**TASK DESCRIPTION:**
Scan the records below and copy every line that contains the string "save".

**RECORD EXCERPTS:**
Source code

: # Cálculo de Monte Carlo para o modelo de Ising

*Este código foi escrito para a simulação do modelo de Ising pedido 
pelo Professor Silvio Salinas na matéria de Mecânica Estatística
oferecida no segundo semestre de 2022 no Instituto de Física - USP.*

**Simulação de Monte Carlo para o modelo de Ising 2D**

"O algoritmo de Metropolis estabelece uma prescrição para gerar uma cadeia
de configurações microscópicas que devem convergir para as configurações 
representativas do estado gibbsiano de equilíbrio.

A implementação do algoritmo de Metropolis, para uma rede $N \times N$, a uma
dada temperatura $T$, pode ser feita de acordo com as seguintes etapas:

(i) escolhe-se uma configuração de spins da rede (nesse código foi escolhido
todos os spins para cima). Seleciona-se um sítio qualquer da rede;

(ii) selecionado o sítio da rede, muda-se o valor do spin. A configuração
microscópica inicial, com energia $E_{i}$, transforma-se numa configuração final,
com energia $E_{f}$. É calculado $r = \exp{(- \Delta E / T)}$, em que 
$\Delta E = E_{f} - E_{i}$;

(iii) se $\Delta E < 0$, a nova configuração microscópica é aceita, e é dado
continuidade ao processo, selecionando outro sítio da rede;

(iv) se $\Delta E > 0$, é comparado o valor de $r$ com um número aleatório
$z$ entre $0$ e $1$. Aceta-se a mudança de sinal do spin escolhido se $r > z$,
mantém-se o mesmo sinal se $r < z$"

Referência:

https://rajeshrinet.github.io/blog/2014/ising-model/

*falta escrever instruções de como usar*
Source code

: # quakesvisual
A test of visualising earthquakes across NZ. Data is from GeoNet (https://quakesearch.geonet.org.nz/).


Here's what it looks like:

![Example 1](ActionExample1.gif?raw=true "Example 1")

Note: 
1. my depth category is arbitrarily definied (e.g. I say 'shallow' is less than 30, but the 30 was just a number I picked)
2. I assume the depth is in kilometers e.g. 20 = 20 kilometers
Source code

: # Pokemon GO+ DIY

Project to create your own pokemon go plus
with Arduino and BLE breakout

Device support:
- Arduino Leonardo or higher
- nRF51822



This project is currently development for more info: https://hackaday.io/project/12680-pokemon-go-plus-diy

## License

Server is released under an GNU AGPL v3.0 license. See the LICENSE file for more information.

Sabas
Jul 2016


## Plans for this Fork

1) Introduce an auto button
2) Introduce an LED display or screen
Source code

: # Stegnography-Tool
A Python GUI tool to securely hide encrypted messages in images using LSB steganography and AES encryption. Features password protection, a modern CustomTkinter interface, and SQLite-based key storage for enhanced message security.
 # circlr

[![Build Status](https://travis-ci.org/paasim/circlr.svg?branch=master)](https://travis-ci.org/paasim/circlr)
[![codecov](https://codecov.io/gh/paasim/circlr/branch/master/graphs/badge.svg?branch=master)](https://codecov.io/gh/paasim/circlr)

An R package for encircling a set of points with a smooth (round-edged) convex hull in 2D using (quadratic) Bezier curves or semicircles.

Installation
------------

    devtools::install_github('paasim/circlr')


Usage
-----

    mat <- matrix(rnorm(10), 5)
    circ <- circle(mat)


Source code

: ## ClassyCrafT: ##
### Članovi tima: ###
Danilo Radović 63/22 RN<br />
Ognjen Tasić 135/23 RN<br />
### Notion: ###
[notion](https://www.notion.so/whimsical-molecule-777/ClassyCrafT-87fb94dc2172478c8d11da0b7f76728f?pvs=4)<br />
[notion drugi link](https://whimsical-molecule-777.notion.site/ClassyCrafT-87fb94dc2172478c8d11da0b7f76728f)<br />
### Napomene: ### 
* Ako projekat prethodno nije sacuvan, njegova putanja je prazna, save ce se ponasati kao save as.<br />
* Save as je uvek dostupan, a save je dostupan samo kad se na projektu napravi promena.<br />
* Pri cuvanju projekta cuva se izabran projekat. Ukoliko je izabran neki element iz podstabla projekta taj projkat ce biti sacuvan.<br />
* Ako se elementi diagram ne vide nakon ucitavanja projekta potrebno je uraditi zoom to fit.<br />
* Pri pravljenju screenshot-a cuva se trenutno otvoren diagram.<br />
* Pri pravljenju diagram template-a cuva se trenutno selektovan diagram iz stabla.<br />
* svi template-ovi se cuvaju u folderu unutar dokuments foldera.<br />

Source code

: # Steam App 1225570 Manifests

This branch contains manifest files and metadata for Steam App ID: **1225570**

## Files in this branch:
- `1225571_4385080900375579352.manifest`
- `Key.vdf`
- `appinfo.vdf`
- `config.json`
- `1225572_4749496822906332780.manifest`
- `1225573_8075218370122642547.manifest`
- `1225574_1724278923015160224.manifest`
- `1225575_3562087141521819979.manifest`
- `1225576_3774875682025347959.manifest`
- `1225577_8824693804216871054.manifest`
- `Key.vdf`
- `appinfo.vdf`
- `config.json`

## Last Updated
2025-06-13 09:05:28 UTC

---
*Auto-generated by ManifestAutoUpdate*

**OUTPUT BELOW:**
* Ako projekat prethodno nije sacuvan, njegova putanja je prazna, save ce se ponasati kao save as.<br />
* Save as je uvek dostupan, a save je dostupan samo kad se na projektu napravi promena.<br />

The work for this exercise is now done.